Più negativi o positivi sovrapposti ed esposti insieme in camera oscura — crea doppie esposizioni, montaggi o scene impossibili. Tecnica VFX classica pre-digitale.
Lo sai: una volta, quando serviva una scena in cui un attore stava accanto a sé stesso o un fantasma attraversava un muro, c'era solo una vera opzione: esporre più negativi uno sopra l'altro. In camera oscura o, più tardi, digitalmente, si costruiva strato su strato. Questa è la fotografia composita — il mestiere classico, prima che esistessero il DI e After Effects. E onestamente: molti supervisori VFX moderni non hanno mai capito veramente il principio, perché lavorano solo con i livelli.
Il procedimento funziona così: si faceva una prima esposizione di un elemento — ad esempio un attore su sfondo nero — si bloccava poi quella zona e si esponeva il secondo strato, ad esempio uno sfondo o un altro personaggio. Nel workflow analogico, questo si chiamava in-camera matting o lavoro in camera oscura con maschere, macchine da presa e ingranditori. Ogni strato doveva essere registrato con precisione. Un errore — e si ricominciava da capo. Questo creava una precisione artigianale che spesso manca ai compositori digitali di oggi. Bisognava pensare come un tipografo, non come un cliccatore.

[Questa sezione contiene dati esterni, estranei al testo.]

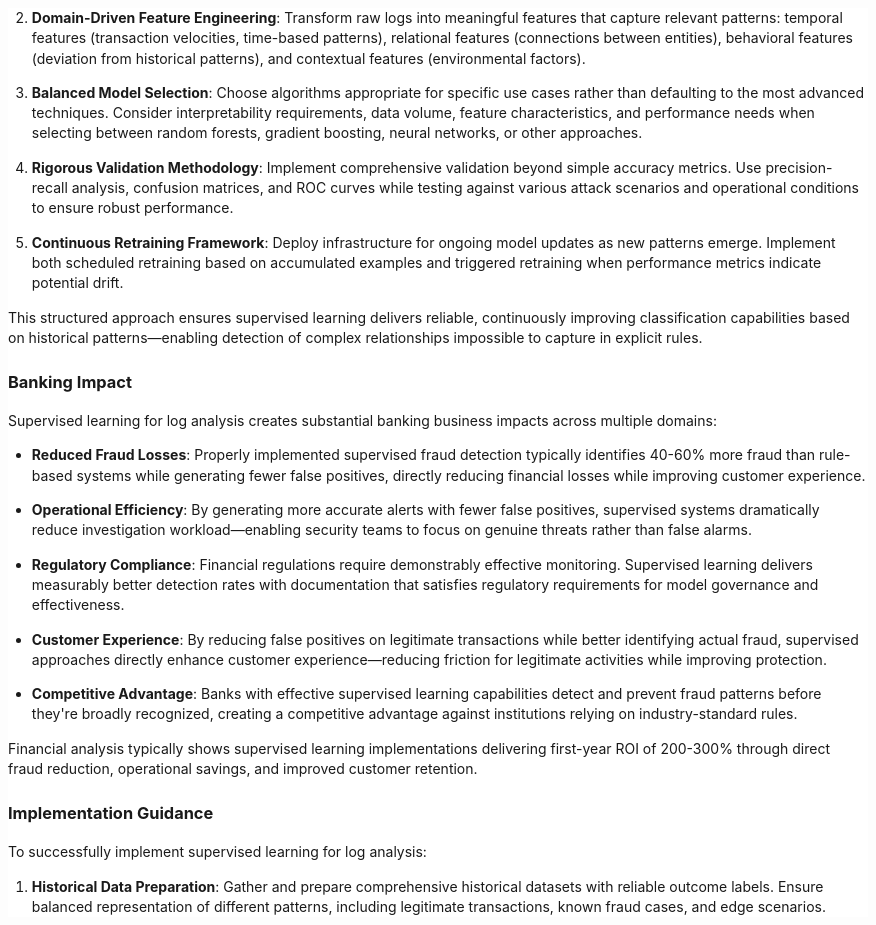 2. **Domain-Driven Feature Engineering**: Transform raw logs into meaningful features that capture relevant patterns: temporal features (transaction velocities, time-based patterns), relational features (connections between entities), behavioral features (deviation from historical patterns), and contextual features (environmental factors).

3. **Balanced Model Selection**: Choose algorithms appropriate for specific use cases rather than defaulting to the most advanced techniques. Consider interpretability requirements, data volume, feature characteristics, and performance needs when selecting between random forests, gradient boosting, neural networks, or other approaches.

4. **Rigorous Validation Methodology**: Implement comprehensive validation beyond simple accuracy metrics. Use precision-recall analysis, confusion matrices, and ROC curves while testing against various attack scenarios and operational conditions to ensure robust performance.

5. **Continuous Retraining Framework**: Deploy infrastructure for ongoing model updates as new patterns emerge. Implement both scheduled retraining based on accumulated examples and triggered retraining when performance metrics indicate potential drift.

This structured approach ensures supervised learning delivers reliable, continuously improving classification capabilities based on historical patterns—enabling detection of complex relationships impossible to capture in explicit rules.

### Banking Impact

Supervised learning for log analysis creates substantial banking business impacts across multiple domains:

- **Reduced Fraud Losses**: Properly implemented supervised fraud detection typically identifies 40-60% more fraud than rule-based systems while generating fewer false positives, directly reducing financial losses while improving customer experience.

- **Operational Efficiency**: By generating more accurate alerts with fewer false positives, supervised systems dramatically reduce investigation workload—enabling security teams to focus on genuine threats rather than false alarms.

- **Regulatory Compliance**: Financial regulations require demonstrably effective monitoring. Supervised learning delivers measurably better detection rates with documentation that satisfies regulatory requirements for model governance and effectiveness.

- **Customer Experience**: By reducing false positives on legitimate transactions while better identifying actual fraud, supervised approaches directly enhance customer experience—reducing friction for legitimate activities while improving protection.

- **Competitive Advantage**: Banks with effective supervised learning capabilities detect and prevent fraud patterns before they're broadly recognized, creating a competitive advantage against institutions relying on industry-standard rules.

Financial analysis typically shows supervised learning implementations delivering first-year ROI of 200-300% through direct fraud reduction, operational savings, and improved customer retention.

### Implementation Guidance

To successfully implement supervised learning for log analysis:

1. **Historical Data Preparation**: Gather and prepare comprehensive historical datasets with reliable outcome labels. Ensure balanced representation of different patterns, including legitimate transactions, known fraud cases, and edge scenarios.
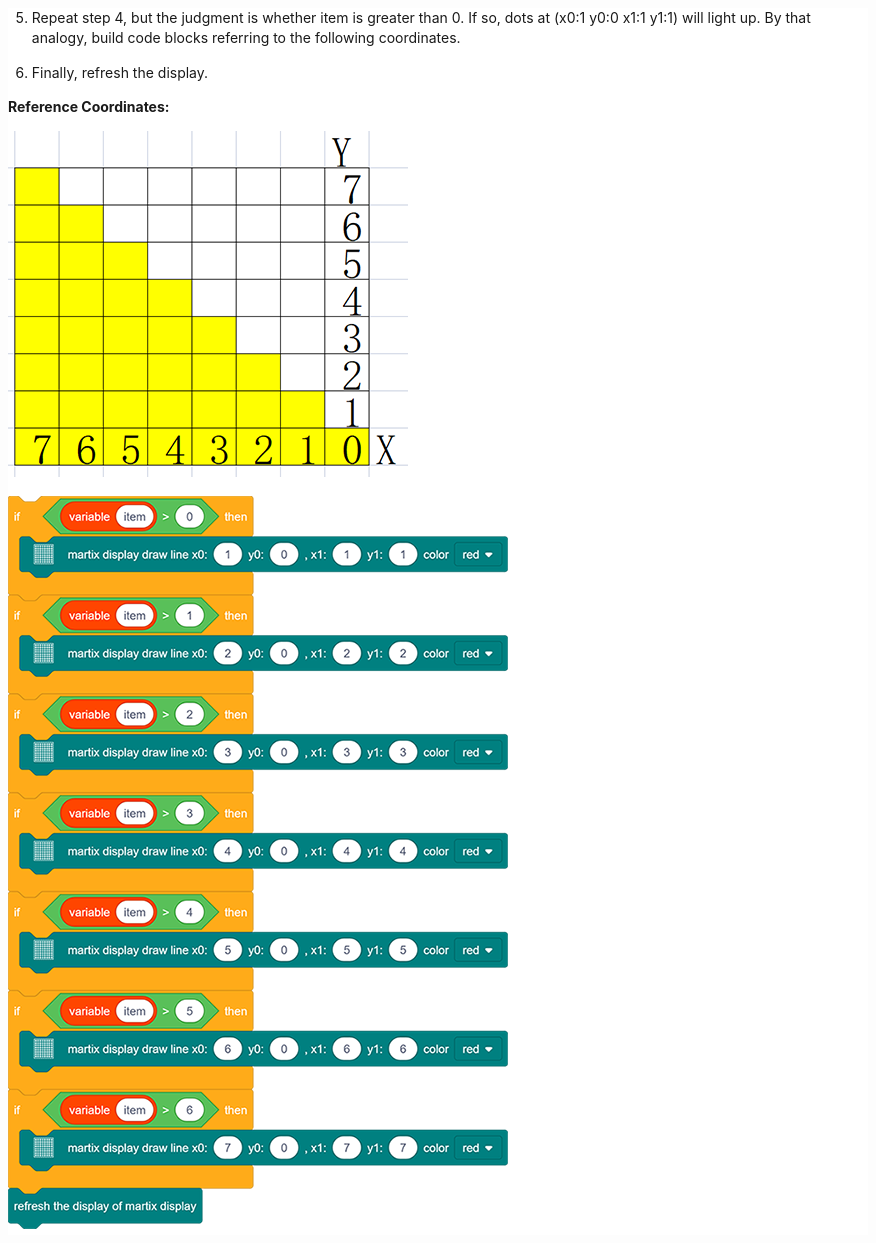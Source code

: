 5. Repeat step 4, but the judgment is whether item is greater than 0. If so, dots at (x0:1  y0:0  x1:1  y1:1) will light up. By that analogy, build code blocks referring to the following coordinates. 

6. Finally, refresh the display. 

**Reference Coordinates:**

![](media/B66.png)

![](media/B67.png)
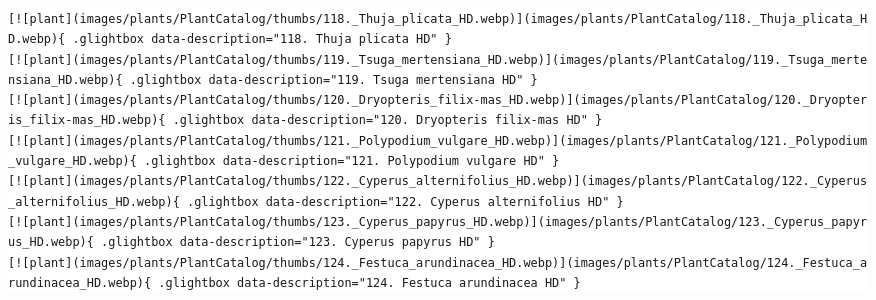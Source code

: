     [![plant](images/plants/PlantCatalog/thumbs/118._Thuja_plicata_HD.webp)](images/plants/PlantCatalog/118._Thuja_plicata_HD.webp){ .glightbox data-description="118. Thuja plicata HD" }
    [![plant](images/plants/PlantCatalog/thumbs/119._Tsuga_mertensiana_HD.webp)](images/plants/PlantCatalog/119._Tsuga_mertensiana_HD.webp){ .glightbox data-description="119. Tsuga mertensiana HD" }
    [![plant](images/plants/PlantCatalog/thumbs/120._Dryopteris_filix-mas_HD.webp)](images/plants/PlantCatalog/120._Dryopteris_filix-mas_HD.webp){ .glightbox data-description="120. Dryopteris filix-mas HD" }
    [![plant](images/plants/PlantCatalog/thumbs/121._Polypodium_vulgare_HD.webp)](images/plants/PlantCatalog/121._Polypodium_vulgare_HD.webp){ .glightbox data-description="121. Polypodium vulgare HD" }
    [![plant](images/plants/PlantCatalog/thumbs/122._Cyperus_alternifolius_HD.webp)](images/plants/PlantCatalog/122._Cyperus_alternifolius_HD.webp){ .glightbox data-description="122. Cyperus alternifolius HD" }
    [![plant](images/plants/PlantCatalog/thumbs/123._Cyperus_papyrus_HD.webp)](images/plants/PlantCatalog/123._Cyperus_papyrus_HD.webp){ .glightbox data-description="123. Cyperus papyrus HD" }
    [![plant](images/plants/PlantCatalog/thumbs/124._Festuca_arundinacea_HD.webp)](images/plants/PlantCatalog/124._Festuca_arundinacea_HD.webp){ .glightbox data-description="124. Festuca arundinacea HD" }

Sul set stesso, la fotografia composita aveva un ruolo diverso: la multi-esposizione direttamente in camera — lo stesso fotogramma esposto due volte — creava effetti di dissolvenza o immagini sovrapposte senza montaggio. Era veloce, non richiedeva post-produzione e dava ai registi un feedback visivo immediato. Hitchcock, Méliès, i team di fantascienza successivi — tutti ci lavoravano. La misurazione dell'esposizione era critica; bisognava calcolare ogni stop, altrimenti la composizione finale risultava sovraesposta o sottoesposta.
Oggi la fotografia composita è ancora rilevante nei workflow ibridi — non come metodo primario, ma per look speciali. Alcuni DP preferiscono il compositing analogico, perché la grana e il flusso ottico (da non confondere con il motion blur) appaiono più naturali. Si ricorre anche a questa estetica nel restauro o nelle scene di found footage. Ci si può giocare: se si mescolano elementi analogici con il montaggio digitale, si nota subito — e questo può essere voluto.
La differenza con la moderna composizione su bluescreen o il digital keying risiede nel controllo e nella fisicità. Con la fotografia composita non serve movimento nello sfondo; gli elementi statici sono ideali. In cambio, non ci sono artefatti, nessun problema di fringing. Il confine rimane netto e pulito — o volutamente morbido, se così si pianifica. Per i test di macchina e le riprese di prova sul set, alcuni utilizzano ancora oggi questo metodo, perché è veloce e mostra immediatamente se un'idea funziona.